(Work instructions)
Where the word "allowed" appears in a line of the entries below, count that line and give the total alone.

──────

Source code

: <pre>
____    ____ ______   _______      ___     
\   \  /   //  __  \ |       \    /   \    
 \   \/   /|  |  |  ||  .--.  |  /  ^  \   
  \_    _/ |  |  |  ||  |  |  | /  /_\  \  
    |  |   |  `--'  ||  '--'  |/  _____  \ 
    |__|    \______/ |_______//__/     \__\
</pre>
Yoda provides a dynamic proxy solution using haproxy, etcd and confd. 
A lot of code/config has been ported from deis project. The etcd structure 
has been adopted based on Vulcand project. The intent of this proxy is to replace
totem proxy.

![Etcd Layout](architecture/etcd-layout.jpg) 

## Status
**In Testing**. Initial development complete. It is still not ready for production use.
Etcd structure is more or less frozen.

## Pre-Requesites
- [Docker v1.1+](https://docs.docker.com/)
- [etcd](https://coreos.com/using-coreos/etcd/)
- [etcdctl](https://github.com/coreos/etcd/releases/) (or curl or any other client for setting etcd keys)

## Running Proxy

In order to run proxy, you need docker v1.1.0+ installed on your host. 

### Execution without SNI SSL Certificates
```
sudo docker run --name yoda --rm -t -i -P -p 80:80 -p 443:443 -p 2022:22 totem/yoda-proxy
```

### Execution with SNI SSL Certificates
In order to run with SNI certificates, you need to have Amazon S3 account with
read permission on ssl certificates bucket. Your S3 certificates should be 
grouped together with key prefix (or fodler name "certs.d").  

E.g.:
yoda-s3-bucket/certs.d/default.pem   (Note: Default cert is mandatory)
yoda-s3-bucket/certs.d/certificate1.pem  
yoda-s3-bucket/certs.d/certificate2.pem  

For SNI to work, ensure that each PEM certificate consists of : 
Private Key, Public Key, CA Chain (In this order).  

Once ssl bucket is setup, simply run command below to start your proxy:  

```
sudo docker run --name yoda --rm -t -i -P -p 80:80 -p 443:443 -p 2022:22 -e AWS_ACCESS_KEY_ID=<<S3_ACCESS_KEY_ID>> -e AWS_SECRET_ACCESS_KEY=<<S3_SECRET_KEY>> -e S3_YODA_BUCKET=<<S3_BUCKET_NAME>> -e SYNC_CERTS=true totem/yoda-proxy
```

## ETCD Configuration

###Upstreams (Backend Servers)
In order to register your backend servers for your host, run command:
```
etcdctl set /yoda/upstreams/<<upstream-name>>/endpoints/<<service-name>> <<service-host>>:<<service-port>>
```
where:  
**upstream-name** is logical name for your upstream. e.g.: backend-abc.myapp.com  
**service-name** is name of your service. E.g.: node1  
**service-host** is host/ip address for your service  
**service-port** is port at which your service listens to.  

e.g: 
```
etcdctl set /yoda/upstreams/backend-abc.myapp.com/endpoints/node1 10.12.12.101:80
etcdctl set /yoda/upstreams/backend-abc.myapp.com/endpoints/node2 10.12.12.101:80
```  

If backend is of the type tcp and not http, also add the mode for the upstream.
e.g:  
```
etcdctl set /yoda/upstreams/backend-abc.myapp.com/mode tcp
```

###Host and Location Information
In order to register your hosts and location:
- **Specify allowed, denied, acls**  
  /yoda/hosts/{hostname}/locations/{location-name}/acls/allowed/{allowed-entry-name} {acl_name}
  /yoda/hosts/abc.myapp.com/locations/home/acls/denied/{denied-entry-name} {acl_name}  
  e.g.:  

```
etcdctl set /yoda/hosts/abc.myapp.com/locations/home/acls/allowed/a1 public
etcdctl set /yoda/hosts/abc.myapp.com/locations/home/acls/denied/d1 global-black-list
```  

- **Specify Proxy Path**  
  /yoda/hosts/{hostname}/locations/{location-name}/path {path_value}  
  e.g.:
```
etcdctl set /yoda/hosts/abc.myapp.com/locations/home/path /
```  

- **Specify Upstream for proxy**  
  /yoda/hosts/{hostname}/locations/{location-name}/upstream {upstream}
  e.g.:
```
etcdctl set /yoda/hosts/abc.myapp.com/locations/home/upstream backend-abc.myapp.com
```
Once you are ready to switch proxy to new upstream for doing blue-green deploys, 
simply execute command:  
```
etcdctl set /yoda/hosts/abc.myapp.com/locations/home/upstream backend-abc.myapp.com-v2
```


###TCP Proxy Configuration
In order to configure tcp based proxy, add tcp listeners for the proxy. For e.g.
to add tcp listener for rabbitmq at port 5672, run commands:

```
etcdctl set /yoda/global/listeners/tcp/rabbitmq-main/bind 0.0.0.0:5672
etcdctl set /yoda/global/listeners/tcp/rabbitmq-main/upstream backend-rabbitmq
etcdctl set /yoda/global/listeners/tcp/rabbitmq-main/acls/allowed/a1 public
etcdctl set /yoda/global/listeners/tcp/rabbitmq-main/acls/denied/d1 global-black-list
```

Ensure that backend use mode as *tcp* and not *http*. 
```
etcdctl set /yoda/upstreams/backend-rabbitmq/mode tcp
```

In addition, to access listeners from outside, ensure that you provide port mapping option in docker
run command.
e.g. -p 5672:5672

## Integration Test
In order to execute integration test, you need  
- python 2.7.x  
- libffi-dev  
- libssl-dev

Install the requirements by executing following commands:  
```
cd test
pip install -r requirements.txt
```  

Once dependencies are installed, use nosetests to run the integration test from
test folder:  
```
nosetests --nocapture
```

──────

(Written response)
4